What you need to do:
Report back every line below that carries the word "teez".

Source data:
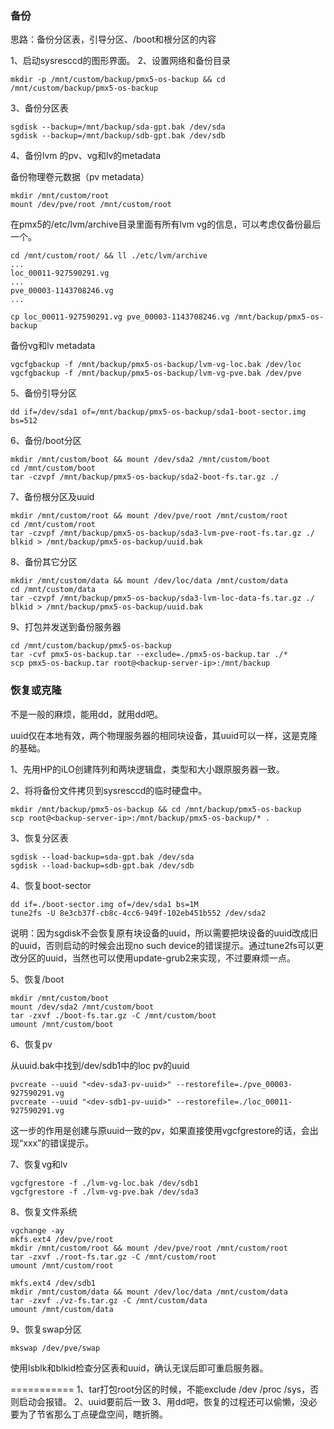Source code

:  
### 备份

思路：备份分区表，引导分区、/boot和根分区的内容

1、启动sysresccd的图形界面。
2、设置网络和备份目录

```
mkdir -p /mnt/custom/backup/pmx5-os-backup && cd /mnt/custom/backup/pmx5-os-backup
```

3、备份分区表

```
sgdisk --backup=/mnt/backup/sda-gpt.bak /dev/sda
sgdisk --backup=/mnt/backup/sdb-gpt.bak /dev/sdb
```

4、备份lvm 的pv、vg和lv的metadata

备份物理卷元数据（pv metadata）

```
mkdir /mnt/custom/root
mount /dev/pve/root /mnt/custom/root
```

在pmx5的/etc/lvm/archive目录里面有所有lvm vg的信息，可以考虑仅备份最后一个。

```
cd /mnt/custom/root/ && ll ./etc/lvm/archive
...
loc_00011-927590291.vg
...
pve_00003-1143708246.vg
...

cp loc_00011-927590291.vg pve_00003-1143708246.vg /mnt/backup/pmx5-os-backup
```

备份vg和lv metadata

```
vgcfgbackup -f /mnt/backup/pmx5-os-backup/lvm-vg-loc.bak /dev/loc
vgcfgbackup -f /mnt/backup/pmx5-os-backup/lvm-vg-pve.bak /dev/pve
```

5、备份引导分区

```
dd if=/dev/sda1 of=/mnt/backup/pmx5-os-backup/sda1-boot-sector.img bs=512
```

6、备份/boot分区

```
mkdir /mnt/custom/boot && mount /dev/sda2 /mnt/custom/boot
cd /mnt/custom/boot
tar -czvpf /mnt/backup/pmx5-os-backup/sda2-boot-fs.tar.gz ./
```

7、备份根分区及uuid

```
mkdir /mnt/custom/root && mount /dev/pve/root /mnt/custom/root
cd /mnt/custom/root
tar -czvpf /mnt/backup/pmx5-os-backup/sda3-lvm-pve-root-fs.tar.gz ./
blkid > /mnt/backup/pmx5-os-backup/uuid.bak
```

8、备份其它分区

```
mkdir /mnt/custom/data && mount /dev/loc/data /mnt/custom/data
cd /mnt/custom/data
tar -czvpf /mnt/backup/pmx5-os-backup/sda3-lvm-loc-data-fs.tar.gz ./
blkid > /mnt/backup/pmx5-os-backup/uuid.bak
```

9、打包并发送到备份服务器

```
cd /mnt/custom/backup/pmx5-os-backup
tar -cvf pmx5-os-backup.tar --exclude=./pmx5-os-backup.tar ./*
scp pmx5-os-backup.tar root@<backup-server-ip>:/mnt/backup
```

### 恢复或克隆

不是一般的麻烦，能用dd，就用dd吧。

uuid仅在本地有效，两个物理服务器的相同块设备，其uuid可以一样，这是克隆的基础。

1、先用HP的iLO创建阵列和两块逻辑盘，类型和大小跟原服务器一致。

2、将将备份文件拷贝到sysresccd的临时硬盘中。

```
mkdir /mnt/backup/pmx5-os-backup && cd /mnt/backup/pmx5-os-backup
scp root@<backup-server-ip>:/mnt/backup/pmx5-os-backup/* .
```

3、恢复分区表

```
sgdisk --load-backup=sda-gpt.bak /dev/sda
sgdisk --load-backup=sdb-gpt.bak /dev/sdb
```

4、恢复boot-sector

```
dd if=./boot-sector.img of=/dev/sda1 bs=1M
tune2fs -U 8e3cb37f-cb8c-4cc6-949f-102eb451b552 /dev/sda2
```

说明：因为sgdisk不会恢复原有块设备的uuid，所以需要把块设备的uuid改成旧的uuid，否则启动的时候会出现no such device的错误提示。通过tune2fs可以更改分区的uuid，当然也可以使用update-grub2来实现，不过要麻烦一点。

5、恢复/boot

```
mkdir /mnt/custom/boot
mount /dev/sda2 /mnt/custom/boot
tar -zxvf ./boot-fs.tar.gz -C /mnt/custom/boot
umount /mnt/custom/boot
```

6、恢复pv

从uuid.bak中找到/dev/sdb1中的loc pv的uuid

```
pvcreate --uuid "<dev-sda3-pv-uuid>" --restorefile=./pve_00003-927590291.vg
pvcreate --uuid "<dev-sdb1-pv-uuid>" --restorefile=./loc_00011-927590291.vg
```

这一步的作用是创建与原uuid一致的pv，如果直接使用vgcfgrestore的话，会出现“xxx”的错误提示。

7、恢复vg和lv

```
vgcfgrestore -f ./lvm-vg-loc.bak /dev/sdb1
vgcfgrestore -f ./lvm-vg-pve.bak /dev/sda3
```

8、恢复文件系统

```
vgchange -ay
mkfs.ext4 /dev/pve/root
mkdir /mnt/custom/root && mount /dev/pve/root /mnt/custom/root
tar -zxvf ./root-fs.tar.gz -C /mnt/custom/root
umount /mnt/custom/root

mkfs.ext4 /dev/sdb1
mkdir /mnt/custom/data && mount /dev/loc/data /mnt/custom/data
tar -zxvf ./vz-fs.tar.gz -C /mnt/custom/data
umount /mnt/custom/data
```

9、恢复swap分区

```
mkswap /dev/pve/swap
```

使用lsblk和blkid检查分区表和uuid，确认无误后即可重启服务器。

===========
1、tar打包root分区的时候，不能exclude /dev /proc /sys，否则启动会报错。
2、uuid要前后一致
3、用dd吧，恢复的过程还可以偷懒，没必要为了节省那么丁点硬盘空间，瞎折腾。
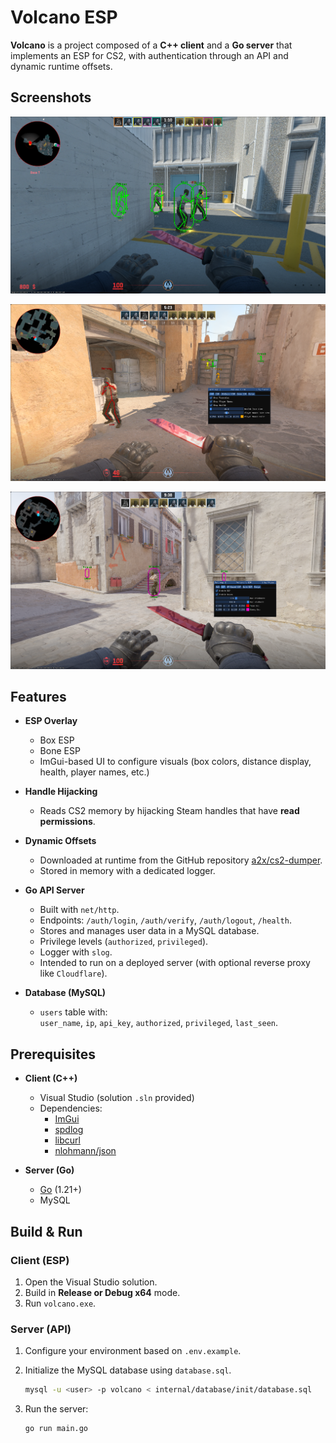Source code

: # Volcano ESP

 **Volcano** is a project composed of a **C++ client** and a **Go server** that implements an ESP for CS2, with authentication through an API and dynamic runtime offsets.

## Screenshots

![ESP](volcano/assets/images/1.png)  

![ESP](volcano/assets/images/2.png)  

![ESP](volcano/assets/images/3.png)

## Features

- **ESP Overlay**  
  - Box ESP  
  - Bone ESP 
  - ImGui-based UI to configure visuals (box colors, distance display, health, player names, etc.)  

- **Handle Hijacking**  
  - Reads CS2 memory by hijacking Steam handles that have **read permissions**.  

- **Dynamic Offsets**  
  - Downloaded at runtime from the GitHub repository [a2x/cs2-dumper](https://github.com/a2x/cs2-dumper).  
  - Stored in memory with a dedicated logger.  

- **Go API Server**  
  - Built with `net/http`.  
  - Endpoints: `/auth/login`, `/auth/verify`, `/auth/logout`, `/health`.  
  - Stores and manages user data in a MySQL database.  
  - Privilege levels (`authorized`, `privileged`).  
  - Logger with `slog`. 
  - Intended to run on a deployed server (with optional reverse proxy like `Cloudflare`).  

- **Database (MySQL)**  
  - `users` table with:  
    `user_name`, `ip`, `api_key`, `authorized`, `privileged`, `last_seen`.  

## Prerequisites

- **Client (C++)**  
  - Visual Studio (solution `.sln` provided)  
  - Dependencies:  
    - [ImGui](https://github.com/ocornut/imgui)  
    - [spdlog](https://github.com/gabime/spdlog)  
    - [libcurl](https://curl.se/libcurl/)  
    - [nlohmann/json](https://github.com/nlohmann/json)  

- **Server (Go)**  
  - [Go](https://go.dev/) (1.21+)  
  - MySQL  

## Build & Run

### Client (ESP)

1. Open the Visual Studio solution.  
2. Build in **Release or Debug x64** mode.  
3. Run `volcano.exe`.  

### Server (API)

1. Configure your environment based on `.env.example`.  
2. Initialize the MySQL database using `database.sql`.  
   ```bash
   mysql -u <user> -p volcano < internal/database/init/database.sql
   ```
3. Run the server:  

   ```bash
   go run main.go
   ```
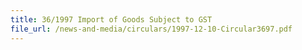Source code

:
 ```yaml
---
title: 36/1997 Import of Goods Subject to GST
file_url: /news-and-media/circulars/1997-12-10-Circular3697.pdf
---
```


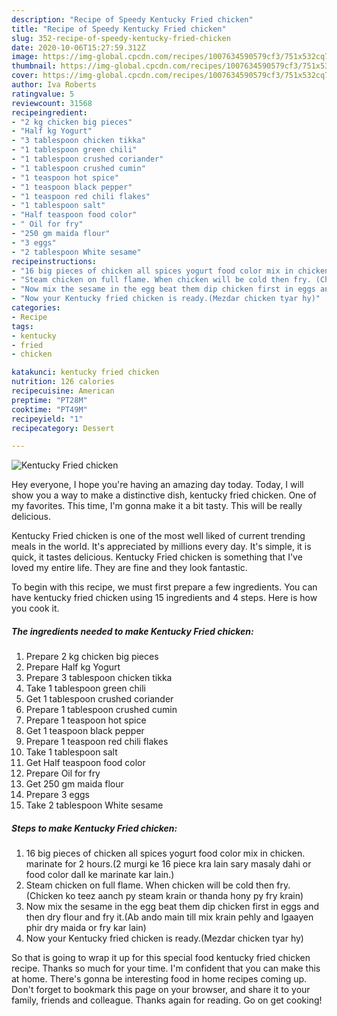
 ```yaml
---
description: "Recipe of Speedy Kentucky Fried chicken"
title: "Recipe of Speedy Kentucky Fried chicken"
slug: 352-recipe-of-speedy-kentucky-fried-chicken
date: 2020-10-06T15:27:59.312Z
image: https://img-global.cpcdn.com/recipes/1007634590579cf3/751x532cq70/kentucky-fried-chicken-recipe-main-photo.jpg
thumbnail: https://img-global.cpcdn.com/recipes/1007634590579cf3/751x532cq70/kentucky-fried-chicken-recipe-main-photo.jpg
cover: https://img-global.cpcdn.com/recipes/1007634590579cf3/751x532cq70/kentucky-fried-chicken-recipe-main-photo.jpg
author: Iva Roberts
ratingvalue: 5
reviewcount: 31568
recipeingredient:
- "2 kg chicken big pieces"
- "Half kg Yogurt"
- "3 tablespoon chicken tikka"
- "1 tablespoon green chili"
- "1 tablespoon crushed coriander"
- "1 tablespoon crushed cumin"
- "1 teaspoon hot spice"
- "1 teaspoon black pepper"
- "1 teaspoon red chili flakes"
- "1 tablespoon salt"
- "Half teaspoon food color"
- " Oil for fry"
- "250 gm maida flour"
- "3 eggs"
- "2 tablespoon White sesame"
recipeinstructions:
- "16 big pieces of chicken all spices yogurt food color mix in chicken. marinate for 2 hours.(2 murgi ke 16 piece kra lain sary masaly dahi or food color dall ke marinate kar lain.)"
- "Steam chicken on full flame. When chicken will be cold then fry. (Chicken ko teez aanch py steam krain or thanda hony py fry krain)"
- "Now mix the sesame in the egg beat them dip chicken first in eggs and then dry flour and fry it.(Ab ando main till mix krain pehly and lgaayen phir dry maida or fry kar lain)"
- "Now your Kentucky fried chicken is ready.(Mezdar chicken tyar hy)"
categories:
- Recipe
tags:
- kentucky
- fried
- chicken

katakunci: kentucky fried chicken 
nutrition: 126 calories
recipecuisine: American
preptime: "PT28M"
cooktime: "PT49M"
recipeyield: "1"
recipecategory: Dessert

---
```



![Kentucky Fried chicken](https://img-global.cpcdn.com/recipes/1007634590579cf3/751x532cq70/kentucky-fried-chicken-recipe-main-photo.jpg)

Hey everyone, I hope you're having an amazing day today. Today, I will show you a way to make a distinctive dish, kentucky fried chicken. One of my favorites. This time, I'm gonna make it a bit tasty. This will be really delicious.



Kentucky Fried chicken is one of the most well liked of current trending meals in the world. It's appreciated by millions every day. It's simple, it is quick, it tastes delicious. Kentucky Fried chicken is something that I've loved my entire life. They are fine and they look fantastic.


To begin with this recipe, we must first prepare a few ingredients. You can have kentucky fried chicken using 15 ingredients and 4 steps. Here is how you cook it.

<!--inarticleads1-->

##### The ingredients needed to make Kentucky Fried chicken:

1. Prepare 2 kg chicken big pieces
1. Prepare Half kg Yogurt
1. Prepare 3 tablespoon chicken tikka
1. Take 1 tablespoon green chili
1. Get 1 tablespoon crushed coriander
1. Prepare 1 tablespoon crushed cumin
1. Prepare 1 teaspoon hot spice
1. Get 1 teaspoon black pepper
1. Prepare 1 teaspoon red chili flakes
1. Take 1 tablespoon salt
1. Get Half teaspoon food color
1. Prepare  Oil for fry
1. Get 250 gm maida flour
1. Prepare 3 eggs
1. Take 2 tablespoon White sesame




<!--inarticleads2-->

##### Steps to make Kentucky Fried chicken:

1. 16 big pieces of chicken all spices yogurt food color mix in chicken. marinate for 2 hours.(2 murgi ke 16 piece kra lain sary masaly dahi or food color dall ke marinate kar lain.)
1. Steam chicken on full flame. When chicken will be cold then fry. (Chicken ko teez aanch py steam krain or thanda hony py fry krain)
1. Now mix the sesame in the egg beat them dip chicken first in eggs and then dry flour and fry it.(Ab ando main till mix krain pehly and lgaayen phir dry maida or fry kar lain)
1. Now your Kentucky fried chicken is ready.(Mezdar chicken tyar hy)




So that is going to wrap it up for this special food kentucky fried chicken recipe. Thanks so much for your time. I'm confident that you can make this at home. There's gonna be interesting food in home recipes coming up. Don't forget to bookmark this page on your browser, and share it to your family, friends and colleague. Thanks again for reading. Go on get cooking!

Completed task:
- "Steam chicken on full flame. When chicken will be cold then fry. (Chicken ko teez aanch py steam krain or thanda hony py fry krain)"
1. Steam chicken on full flame. When chicken will be cold then fry. (Chicken ko teez aanch py steam krain or thanda hony py fry krain)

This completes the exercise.